No pictures belong in the copy. Restate the rest of the data exactly.
---+---
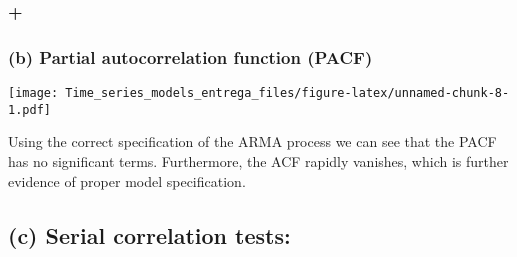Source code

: \documentclass[]{article}
\newenvironment{Shaded}{\begin{snugshade}}{\end{snugshade}}
\newcommand{\AttributeTok}[1]{\textcolor[rgb]{0.77,0.63,0.00}{#1}}
\newcommand{\DecValTok}[1]{\textcolor[rgb]{0.00,0.00,0.81}{#1}}
\newcommand{\FunctionTok}[1]{\textcolor[rgb]{0.00,0.00,0.00}{#1}}
\newcommand{\NormalTok}[1]{#1}
\newcommand{\OtherTok}[1]{\textcolor[rgb]{0.56,0.35,0.01}{#1}}
\newcommand{\SpecialCharTok}[1]{\textcolor[rgb]{0.00,0.00,0.00}{#1}}
\newcommand{\StringTok}[1]{\textcolor[rgb]{0.31,0.60,0.02}{#1}}
\begin{document}
\hypertarget{section-1}{%
\subsubsection{+}\label{section-1}}

\hypertarget{b-partial-autocorrelation-function-pacf-1}{%
\subsubsection{\texorpdfstring{\textbf{(b)} Partial autocorrelation
function
(PACF)}{(b) Partial autocorrelation function (PACF)}}\label{b-partial-autocorrelation-function-pacf-1}}

\begin{Shaded}
\end{Shaded}

\texttt{[image: Time\_series\_models\_entrega\_files/figure-latex/unnamed-chunk-8-1.pdf]}

Using the correct specification of the ARMA process we can see that the
PACF has no significant terms. Furthermore, the ACF rapidly vanishes,
which is further evidence of proper model specification.

\hypertarget{c-serial-correlation-tests}{%
\subsection{\texorpdfstring{\textbf{(c)} Serial correlation
tests:}{(c) Serial correlation tests:}}\label{c-serial-correlation-tests}}
\end{document}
---+---
## Result for this task
Source code

: \documentclass[]{article}
\newenvironment{Shaded}{\begin{snugshade}}{\end{snugshade}}
\newcommand{\AttributeTok}[1]{\textcolor[rgb]{0.77,0.63,0.00}{#1}}
\newcommand{\DecValTok}[1]{\textcolor[rgb]{0.00,0.00,0.81}{#1}}
\newcommand{\FunctionTok}[1]{\textcolor[rgb]{0.00,0.00,0.00}{#1}}
\newcommand{\NormalTok}[1]{#1}
\newcommand{\OtherTok}[1]{\textcolor[rgb]{0.56,0.35,0.01}{#1}}
\newcommand{\SpecialCharTok}[1]{\textcolor[rgb]{0.00,0.00,0.00}{#1}}
\newcommand{\StringTok}[1]{\textcolor[rgb]{0.31,0.60,0.02}{#1}}
\begin{document}
\hypertarget{section-1}{%
\subsubsection{+}\label{section-1}}

\hypertarget{b-partial-autocorrelation-function-pacf-1}{%
\subsubsection{\texorpdfstring{\textbf{(b)} Partial autocorrelation
function
(PACF)}{(b) Partial autocorrelation function (PACF)}}\label{b-partial-autocorrelation-function-pacf-1}}

\begin{Shaded}
\end{Shaded}

\texttt{[image: Time\_series\_models\_entrega\_files/figure-latex/unnamed-chunk-8-1.pdf]}

Using the correct specification of the ARMA process we can see that the
PACF has no significant terms. Furthermore, the ACF rapidly vanishes,
which is further evidence of proper model specification.

\hypertarget{c-serial-correlation-tests}{%
\subsection{\texorpdfstring{\textbf{(c)} Serial correlation
tests:}{(c) Serial correlation tests:}}\label{c-serial-correlation-tests}}
\end{document}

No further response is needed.